++++ Input records
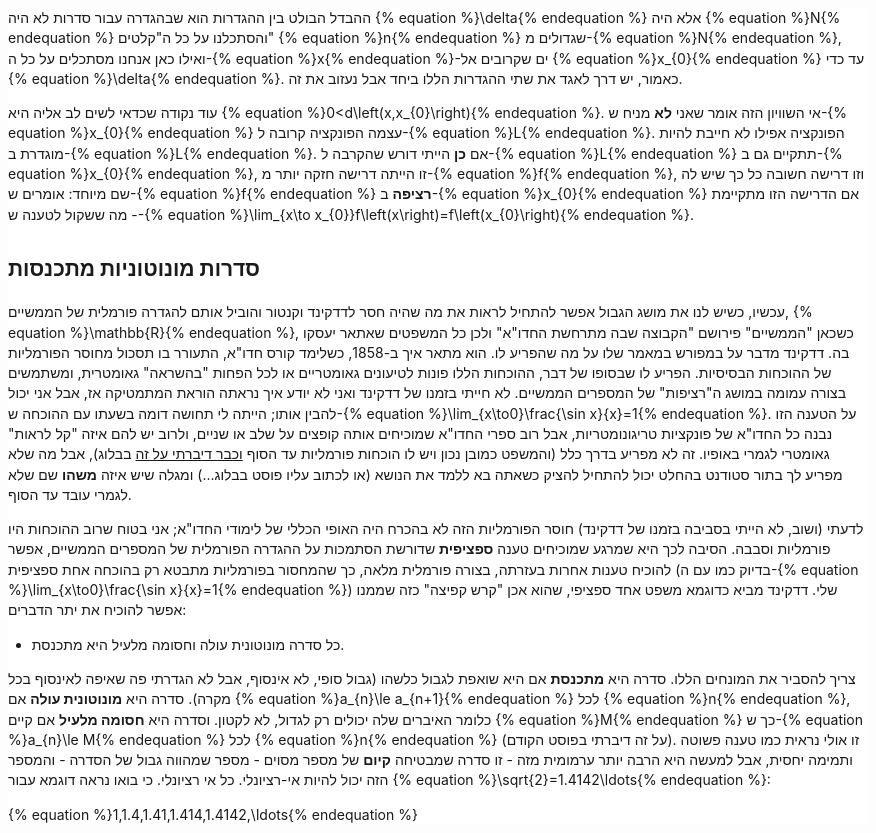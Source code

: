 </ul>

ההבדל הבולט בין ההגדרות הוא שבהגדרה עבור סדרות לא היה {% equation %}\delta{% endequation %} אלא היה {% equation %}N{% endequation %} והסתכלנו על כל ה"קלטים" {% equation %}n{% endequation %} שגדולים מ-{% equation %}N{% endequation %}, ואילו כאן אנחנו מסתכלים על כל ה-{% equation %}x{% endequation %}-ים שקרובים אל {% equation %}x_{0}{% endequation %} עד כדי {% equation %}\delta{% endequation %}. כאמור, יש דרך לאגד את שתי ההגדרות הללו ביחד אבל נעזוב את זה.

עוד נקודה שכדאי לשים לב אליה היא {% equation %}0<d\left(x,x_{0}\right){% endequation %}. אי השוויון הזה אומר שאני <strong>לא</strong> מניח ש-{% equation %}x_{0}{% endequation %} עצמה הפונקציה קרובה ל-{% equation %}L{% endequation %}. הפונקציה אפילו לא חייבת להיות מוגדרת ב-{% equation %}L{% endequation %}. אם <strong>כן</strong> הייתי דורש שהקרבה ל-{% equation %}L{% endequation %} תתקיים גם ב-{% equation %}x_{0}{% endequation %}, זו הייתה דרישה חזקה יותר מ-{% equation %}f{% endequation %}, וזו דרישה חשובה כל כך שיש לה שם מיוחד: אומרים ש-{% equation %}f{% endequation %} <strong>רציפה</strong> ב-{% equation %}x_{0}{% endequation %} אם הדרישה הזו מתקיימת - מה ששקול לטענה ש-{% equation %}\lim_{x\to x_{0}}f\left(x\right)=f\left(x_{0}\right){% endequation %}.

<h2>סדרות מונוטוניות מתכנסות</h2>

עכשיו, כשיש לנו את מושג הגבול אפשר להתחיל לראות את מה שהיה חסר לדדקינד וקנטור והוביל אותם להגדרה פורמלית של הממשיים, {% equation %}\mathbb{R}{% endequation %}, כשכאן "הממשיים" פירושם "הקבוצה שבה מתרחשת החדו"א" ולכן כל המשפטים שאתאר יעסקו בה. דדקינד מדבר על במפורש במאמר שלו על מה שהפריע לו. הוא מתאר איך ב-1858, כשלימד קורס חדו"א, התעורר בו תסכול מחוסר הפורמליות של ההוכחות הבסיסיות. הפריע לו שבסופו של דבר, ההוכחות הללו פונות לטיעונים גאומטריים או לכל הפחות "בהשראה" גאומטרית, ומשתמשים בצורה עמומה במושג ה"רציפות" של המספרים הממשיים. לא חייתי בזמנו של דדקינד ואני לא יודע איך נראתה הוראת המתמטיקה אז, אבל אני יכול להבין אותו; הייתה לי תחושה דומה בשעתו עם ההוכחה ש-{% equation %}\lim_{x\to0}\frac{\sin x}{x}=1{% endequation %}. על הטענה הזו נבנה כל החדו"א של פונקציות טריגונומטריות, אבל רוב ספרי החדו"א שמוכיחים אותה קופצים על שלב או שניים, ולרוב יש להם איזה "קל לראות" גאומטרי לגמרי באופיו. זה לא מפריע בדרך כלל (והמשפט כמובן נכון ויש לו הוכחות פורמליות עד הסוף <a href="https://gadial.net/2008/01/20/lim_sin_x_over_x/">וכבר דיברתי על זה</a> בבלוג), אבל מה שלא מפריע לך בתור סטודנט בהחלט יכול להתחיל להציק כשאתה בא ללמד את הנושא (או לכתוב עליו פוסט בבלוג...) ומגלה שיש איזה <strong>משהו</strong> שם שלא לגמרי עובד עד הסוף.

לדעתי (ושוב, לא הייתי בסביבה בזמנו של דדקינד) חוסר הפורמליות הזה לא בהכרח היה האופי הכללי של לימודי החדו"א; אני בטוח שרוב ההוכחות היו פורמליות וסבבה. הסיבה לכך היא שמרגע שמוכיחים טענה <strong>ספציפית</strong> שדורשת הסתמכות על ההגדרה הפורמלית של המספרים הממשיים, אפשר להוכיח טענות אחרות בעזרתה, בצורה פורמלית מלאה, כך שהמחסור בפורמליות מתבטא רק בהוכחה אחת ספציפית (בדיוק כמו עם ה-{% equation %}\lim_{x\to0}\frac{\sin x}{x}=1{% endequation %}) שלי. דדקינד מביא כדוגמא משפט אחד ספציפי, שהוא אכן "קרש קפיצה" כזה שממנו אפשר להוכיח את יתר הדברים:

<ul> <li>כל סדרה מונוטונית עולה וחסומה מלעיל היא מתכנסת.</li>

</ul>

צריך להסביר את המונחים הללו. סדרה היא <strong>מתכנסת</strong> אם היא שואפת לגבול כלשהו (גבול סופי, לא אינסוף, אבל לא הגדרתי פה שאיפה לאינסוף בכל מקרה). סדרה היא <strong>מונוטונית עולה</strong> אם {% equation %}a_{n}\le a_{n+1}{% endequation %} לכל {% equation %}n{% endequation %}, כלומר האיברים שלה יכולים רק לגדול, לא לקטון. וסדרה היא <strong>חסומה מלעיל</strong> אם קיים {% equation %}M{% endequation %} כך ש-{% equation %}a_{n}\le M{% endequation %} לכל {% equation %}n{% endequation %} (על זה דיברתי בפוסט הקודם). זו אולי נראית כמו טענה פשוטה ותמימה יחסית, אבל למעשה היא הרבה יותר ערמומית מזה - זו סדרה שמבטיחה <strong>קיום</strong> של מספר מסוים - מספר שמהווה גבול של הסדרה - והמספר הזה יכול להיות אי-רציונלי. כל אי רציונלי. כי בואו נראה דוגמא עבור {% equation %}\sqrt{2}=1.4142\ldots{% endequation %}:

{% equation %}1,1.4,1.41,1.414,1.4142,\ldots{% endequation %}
++++++++
> _Exercise objective_
Every record gets retyped exactly; no picture goes into the copy.

> _Solution_
Source code

: </ul>

ההבדל הבולט בין ההגדרות הוא שבהגדרה עבור סדרות לא היה {% equation %}\delta{% endequation %} אלא היה {% equation %}N{% endequation %} והסתכלנו על כל ה"קלטים" {% equation %}n{% endequation %} שגדולים מ-{% equation %}N{% endequation %}, ואילו כאן אנחנו מסתכלים על כל ה-{% equation %}x{% endequation %}-ים שקרובים אל {% equation %}x_{0}{% endequation %} עד כדי {% equation %}\delta{% endequation %}. כאמור, יש דרך לאגד את שתי ההגדרות הללו ביחד אבל נעזוב את זה.

עוד נקודה שכדאי לשים לב אליה היא {% equation %}0<d\left(x,x_{0}\right){% endequation %}. אי השוויון הזה אומר שאני <strong>לא</strong> מניח ש-{% equation %}x_{0}{% endequation %} עצמה הפונקציה קרובה ל-{% equation %}L{% endequation %}. הפונקציה אפילו לא חייבת להיות מוגדרת ב-{% equation %}L{% endequation %}. אם <strong>כן</strong> הייתי דורש שהקרבה ל-{% equation %}L{% endequation %} תתקיים גם ב-{% equation %}x_{0}{% endequation %}, זו הייתה דרישה חזקה יותר מ-{% equation %}f{% endequation %}, וזו דרישה חשובה כל כך שיש לה שם מיוחד: אומרים ש-{% equation %}f{% endequation %} <strong>רציפה</strong> ב-{% equation %}x_{0}{% endequation %} אם הדרישה הזו מתקיימת - מה ששקול לטענה ש-{% equation %}\lim_{x\to x_{0}}f\left(x\right)=f\left(x_{0}\right){% endequation %}.

<h2>סדרות מונוטוניות מתכנסות</h2>

עכשיו, כשיש לנו את מושג הגבול אפשר להתחיל לראות את מה שהיה חסר לדדקינד וקנטור והוביל אותם להגדרה פורמלית של הממשיים, {% equation %}\mathbb{R}{% endequation %}, כשכאן "הממשיים" פירושם "הקבוצה שבה מתרחשת החדו"א" ולכן כל המשפטים שאתאר יעסקו בה. דדקינד מדבר על במפורש במאמר שלו על מה שהפריע לו. הוא מתאר איך ב-1858, כשלימד קורס חדו"א, התעורר בו תסכול מחוסר הפורמליות של ההוכחות הבסיסיות. הפריע לו שבסופו של דבר, ההוכחות הללו פונות לטיעונים גאומטריים או לכל הפחות "בהשראה" גאומטרית, ומשתמשים בצורה עמומה במושג ה"רציפות" של המספרים הממשיים. לא חייתי בזמנו של דדקינד ואני לא יודע איך נראתה הוראת המתמטיקה אז, אבל אני יכול להבין אותו; הייתה לי תחושה דומה בשעתו עם ההוכחה ש-{% equation %}\lim_{x\to0}\frac{\sin x}{x}=1{% endequation %}. על הטענה הזו נבנה כל החדו"א של פונקציות טריגונומטריות, אבל רוב ספרי החדו"א שמוכיחים אותה קופצים על שלב או שניים, ולרוב יש להם איזה "קל לראות" גאומטרי לגמרי באופיו. זה לא מפריע בדרך כלל (והמשפט כמובן נכון ויש לו הוכחות פורמליות עד הסוף <a href="https://gadial.net/2008/01/20/lim_sin_x_over_x/">וכבר דיברתי על זה</a> בבלוג), אבל מה שלא מפריע לך בתור סטודנט בהחלט יכול להתחיל להציק כשאתה בא ללמד את הנושא (או לכתוב עליו פוסט בבלוג...) ומגלה שיש איזה <strong>משהו</strong> שם שלא לגמרי עובד עד הסוף.

לדעתי (ושוב, לא הייתי בסביבה בזמנו של דדקינד) חוסר הפורמליות הזה לא בהכרח היה האופי הכללי של לימודי החדו"א; אני בטוח שרוב ההוכחות היו פורמליות וסבבה. הסיבה לכך היא שמרגע שמוכיחים טענה <strong>ספציפית</strong> שדורשת הסתמכות על ההגדרה הפורמלית של המספרים הממשיים, אפשר להוכיח טענות אחרות בעזרתה, בצורה פורמלית מלאה, כך שהמחסור בפורמליות מתבטא רק בהוכחה אחת ספציפית (בדיוק כמו עם ה-{% equation %}\lim_{x\to0}\frac{\sin x}{x}=1{% endequation %}) שלי. דדקינד מביא כדוגמא משפט אחד ספציפי, שהוא אכן "קרש קפיצה" כזה שממנו אפשר להוכיח את יתר הדברים:

<ul> <li>כל סדרה מונוטונית עולה וחסומה מלעיל היא מתכנסת.</li>

</ul>

צריך להסביר את המונחים הללו. סדרה היא <strong>מתכנסת</strong> אם היא שואפת לגבול כלשהו (גבול סופי, לא אינסוף, אבל לא הגדרתי פה שאיפה לאינסוף בכל מקרה). סדרה היא <strong>מונוטונית עולה</strong> אם {% equation %}a_{n}\le a_{n+1}{% endequation %} לכל {% equation %}n{% endequation %}, כלומר האיברים שלה יכולים רק לגדול, לא לקטון. וסדרה היא <strong>חסומה מלעיל</strong> אם קיים {% equation %}M{% endequation %} כך ש-{% equation %}a_{n}\le M{% endequation %} לכל {% equation %}n{% endequation %} (על זה דיברתי בפוסט הקודם). זו אולי נראית כמו טענה פשוטה ותמימה יחסית, אבל למעשה היא הרבה יותר ערמומית מזה - זו סדרה שמבטיחה <strong>קיום</strong> של מספר מסוים - מספר שמהווה גבול של הסדרה - והמספר הזה יכול להיות אי-רציונלי. כל אי רציונלי. כי בואו נראה דוגמא עבור {% equation %}\sqrt{2}=1.4142\ldots{% endequation %}:

{% equation %}1,1.4,1.41,1.414,1.4142,\ldots{% endequation %}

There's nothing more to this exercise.